Extended thinking and interleaved thinking are powerful but cost- and latency-sensitive features; use intentionally.
Build automated evaluation pipelines and adopt phased rollout to protect production and measure business impact.
Align prompts, guardrails, and CI/CD tests with the new model to avoid regressions and ensure safety.

FAQ

What is the main purpose of this migration guide?

It provides a systematic approach to migrating from Claude 3.5 Sonnet to Claude 4 Sonnet on Amazon Bedrock, covering model differences, access, API choices, extended thinking, evaluation, and rollout.
Which APIs can I use for migration on Bedrock?

You can use either the model-specific InvokeModel API with a modelId update or the unified Converse API for a standardized request/response format.

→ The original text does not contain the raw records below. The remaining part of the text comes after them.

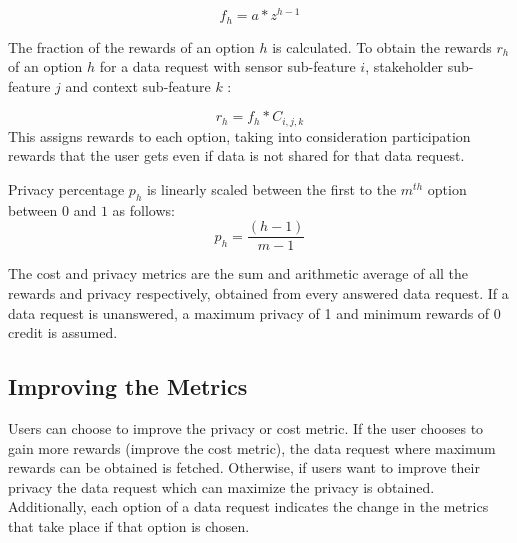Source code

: \begin{equation}
f_{h} = a * z^{h-1}
\end{equation}

The fraction of the rewards of an option $h$ is calculated. To obtain the rewards $r_{h}$ of an option $h$ for a data request with sensor sub-feature $i$, stakeholder sub-feature $j$ and
context sub-feature $k$ :

\begin{equation}
r_{h} = f_{h} * C_{i,j,k}
\end{equation}
This assigns rewards to each option, taking into consideration participation rewards that the user gets even if data is not shared for that data request.

Privacy percentage $p_{h}$ is linearly scaled between the first to the $m^{th}$ option between $0$ and $1$ as follows:
\begin{equation}
p_{h} = \frac{(h-1)}{m-1}
\end{equation}

The cost and privacy metrics are the sum and arithmetic average of all the rewards and privacy respectively, obtained from every answered data request. If a data request is unanswered, a maximum privacy of 1 and minimum rewards of 0 credit is assumed.


\subsection{Improving the Metrics}
Users can choose to improve the privacy or cost metric. If the user chooses to gain more rewards (improve the cost metric), the data request where maximum rewards can be obtained is fetched. Otherwise, if users want to improve their privacy the data request which can maximize the privacy is obtained. Additionally, each option of a data request indicates the change in the metrics that take place if that option is chosen.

CRIS can be used with either path to improve throughput.
What is extended thinking and how should I use it?

Extended thinking enables deep, multi-step reasoning by configuring thinking in the API call. It incurs additional costs because thinking tokens are billed as output tokens, and can impact response time. It should be used for tasks requiring deep analysis and not for simple queries.
How should I approach rollout and testing?

Implement a phased rollout with shadow testing, canary or blue/green deployment, and A/B testing to measure business KPIs. Validate the new model against production guardrails and use automated evaluation pipelines.
What practical prompts guidance exists for Claude 4 Sonnet?

Claude 4 Sonnet tends to follow instructions more precisely and may be less verbose unless prompted otherwise; prompts may benefit from an XML-like structure to clearly separate input parts.